#### [Brief]
When you reach the line that contains "semelhantes -- o" in the data below, start reproducing lines exactly, and stop after the line that contains "sofrimento infligido é".

Provided data Start Marker

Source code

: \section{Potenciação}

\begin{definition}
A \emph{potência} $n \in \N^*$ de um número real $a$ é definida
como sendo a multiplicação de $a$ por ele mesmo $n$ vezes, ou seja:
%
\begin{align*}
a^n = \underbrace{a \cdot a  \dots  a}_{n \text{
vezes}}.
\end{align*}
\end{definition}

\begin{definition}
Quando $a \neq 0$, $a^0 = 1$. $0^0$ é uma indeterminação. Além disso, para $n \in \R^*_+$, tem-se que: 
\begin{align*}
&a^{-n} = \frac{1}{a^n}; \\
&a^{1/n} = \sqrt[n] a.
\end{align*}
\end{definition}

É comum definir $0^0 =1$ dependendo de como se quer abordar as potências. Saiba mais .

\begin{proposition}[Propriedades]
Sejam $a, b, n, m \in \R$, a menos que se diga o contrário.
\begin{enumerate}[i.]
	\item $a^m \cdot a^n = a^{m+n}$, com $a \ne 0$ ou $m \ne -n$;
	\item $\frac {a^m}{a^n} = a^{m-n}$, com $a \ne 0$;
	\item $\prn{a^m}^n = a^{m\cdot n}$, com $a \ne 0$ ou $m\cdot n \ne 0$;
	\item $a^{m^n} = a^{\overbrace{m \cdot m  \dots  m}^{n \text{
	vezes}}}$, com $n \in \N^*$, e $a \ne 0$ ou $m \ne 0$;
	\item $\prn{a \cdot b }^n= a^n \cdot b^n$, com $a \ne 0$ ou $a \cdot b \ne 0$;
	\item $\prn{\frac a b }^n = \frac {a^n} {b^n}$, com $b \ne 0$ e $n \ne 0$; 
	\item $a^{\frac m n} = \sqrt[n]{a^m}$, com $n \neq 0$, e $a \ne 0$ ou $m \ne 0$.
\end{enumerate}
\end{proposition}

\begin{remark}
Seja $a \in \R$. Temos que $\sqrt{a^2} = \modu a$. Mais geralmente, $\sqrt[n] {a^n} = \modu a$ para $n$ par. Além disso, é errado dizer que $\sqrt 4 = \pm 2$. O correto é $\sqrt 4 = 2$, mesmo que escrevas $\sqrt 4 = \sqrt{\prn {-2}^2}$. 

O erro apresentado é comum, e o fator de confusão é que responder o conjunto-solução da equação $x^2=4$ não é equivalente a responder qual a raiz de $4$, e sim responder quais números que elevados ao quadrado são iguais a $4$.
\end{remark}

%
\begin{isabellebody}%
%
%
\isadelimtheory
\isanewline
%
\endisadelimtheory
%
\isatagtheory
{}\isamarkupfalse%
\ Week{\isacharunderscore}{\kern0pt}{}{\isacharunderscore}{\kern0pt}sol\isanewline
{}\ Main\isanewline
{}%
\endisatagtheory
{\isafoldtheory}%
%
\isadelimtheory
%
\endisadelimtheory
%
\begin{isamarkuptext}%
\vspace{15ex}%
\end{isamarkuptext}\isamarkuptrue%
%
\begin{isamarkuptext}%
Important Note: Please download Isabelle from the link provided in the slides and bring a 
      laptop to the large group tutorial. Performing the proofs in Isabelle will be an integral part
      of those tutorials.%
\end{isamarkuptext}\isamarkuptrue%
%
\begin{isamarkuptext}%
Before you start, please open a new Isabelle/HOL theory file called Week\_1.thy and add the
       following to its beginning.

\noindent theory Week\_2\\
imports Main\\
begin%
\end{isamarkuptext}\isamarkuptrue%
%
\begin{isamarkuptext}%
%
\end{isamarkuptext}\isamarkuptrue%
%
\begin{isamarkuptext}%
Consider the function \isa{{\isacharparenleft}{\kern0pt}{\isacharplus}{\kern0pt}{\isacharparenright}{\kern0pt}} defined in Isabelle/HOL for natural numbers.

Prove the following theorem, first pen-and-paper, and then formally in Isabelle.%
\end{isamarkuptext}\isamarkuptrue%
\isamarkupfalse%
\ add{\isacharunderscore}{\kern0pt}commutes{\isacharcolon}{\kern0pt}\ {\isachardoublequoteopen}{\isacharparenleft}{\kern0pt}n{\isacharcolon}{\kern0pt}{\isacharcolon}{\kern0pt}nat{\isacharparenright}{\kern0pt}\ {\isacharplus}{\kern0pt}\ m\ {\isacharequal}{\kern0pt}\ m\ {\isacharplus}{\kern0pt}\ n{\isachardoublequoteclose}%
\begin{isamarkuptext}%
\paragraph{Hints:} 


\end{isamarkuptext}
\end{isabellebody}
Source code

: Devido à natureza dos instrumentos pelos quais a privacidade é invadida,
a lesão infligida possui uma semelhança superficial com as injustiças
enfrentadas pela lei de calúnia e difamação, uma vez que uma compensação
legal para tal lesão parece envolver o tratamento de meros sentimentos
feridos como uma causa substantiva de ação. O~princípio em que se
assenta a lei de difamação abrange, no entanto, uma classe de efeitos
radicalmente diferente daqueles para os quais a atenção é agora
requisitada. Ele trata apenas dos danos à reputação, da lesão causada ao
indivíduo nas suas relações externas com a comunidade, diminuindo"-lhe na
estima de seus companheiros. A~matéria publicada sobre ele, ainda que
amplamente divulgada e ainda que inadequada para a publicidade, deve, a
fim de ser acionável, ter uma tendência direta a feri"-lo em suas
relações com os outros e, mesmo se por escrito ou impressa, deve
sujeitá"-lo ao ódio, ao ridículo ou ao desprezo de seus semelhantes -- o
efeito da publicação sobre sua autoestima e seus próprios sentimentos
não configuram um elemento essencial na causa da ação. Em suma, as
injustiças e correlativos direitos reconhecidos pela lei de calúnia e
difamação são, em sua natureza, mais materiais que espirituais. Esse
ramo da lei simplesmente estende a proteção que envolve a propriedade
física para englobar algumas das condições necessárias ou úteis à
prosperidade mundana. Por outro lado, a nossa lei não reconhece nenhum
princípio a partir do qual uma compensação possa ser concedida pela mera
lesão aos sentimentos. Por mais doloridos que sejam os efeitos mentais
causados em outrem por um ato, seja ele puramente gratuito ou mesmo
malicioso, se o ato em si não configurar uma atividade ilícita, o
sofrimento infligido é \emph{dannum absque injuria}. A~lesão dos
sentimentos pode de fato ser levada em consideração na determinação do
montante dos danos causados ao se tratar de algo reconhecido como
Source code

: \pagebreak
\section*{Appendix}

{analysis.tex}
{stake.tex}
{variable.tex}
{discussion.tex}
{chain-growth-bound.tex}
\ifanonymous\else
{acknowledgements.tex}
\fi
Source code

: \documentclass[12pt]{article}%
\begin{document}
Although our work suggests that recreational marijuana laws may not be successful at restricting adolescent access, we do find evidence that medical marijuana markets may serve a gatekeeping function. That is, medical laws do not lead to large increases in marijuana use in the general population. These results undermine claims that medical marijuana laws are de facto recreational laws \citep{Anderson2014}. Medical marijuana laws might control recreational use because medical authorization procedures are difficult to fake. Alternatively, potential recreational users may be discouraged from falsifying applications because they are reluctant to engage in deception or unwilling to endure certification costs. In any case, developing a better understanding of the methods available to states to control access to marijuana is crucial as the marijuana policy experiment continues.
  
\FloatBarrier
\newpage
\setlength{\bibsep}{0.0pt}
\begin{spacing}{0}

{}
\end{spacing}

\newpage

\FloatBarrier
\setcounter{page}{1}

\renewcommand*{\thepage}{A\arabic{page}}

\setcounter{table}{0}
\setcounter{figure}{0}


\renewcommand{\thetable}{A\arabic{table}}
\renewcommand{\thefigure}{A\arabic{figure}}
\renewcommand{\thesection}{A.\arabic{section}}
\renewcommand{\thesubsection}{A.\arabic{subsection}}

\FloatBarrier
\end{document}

Provided data End Marker

#### [Result]
sujeitá"-lo ao ódio, ao ridículo ou ao desprezo de seus semelhantes -- o
efeito da publicação sobre sua autoestima e seus próprios sentimentos
não configuram um elemento essencial na causa da ação. Em suma, as
injustiças e correlativos direitos reconhecidos pela lei de calúnia e
difamação são, em sua natureza, mais materiais que espirituais. Esse
ramo da lei simplesmente estende a proteção que envolve a propriedade
física para englobar algumas das condições necessárias ou úteis à
prosperidade mundana. Por outro lado, a nossa lei não reconhece nenhum
princípio a partir do qual uma compensação possa ser concedida pela mera
lesão aos sentimentos. Por mais doloridos que sejam os efeitos mentais
causados em outrem por um ato, seja ele puramente gratuito ou mesmo
malicioso, se o ato em si não configurar uma atividade ilícita, o
sofrimento infligido é \emph{dannum absque injuria}. A~lesão dos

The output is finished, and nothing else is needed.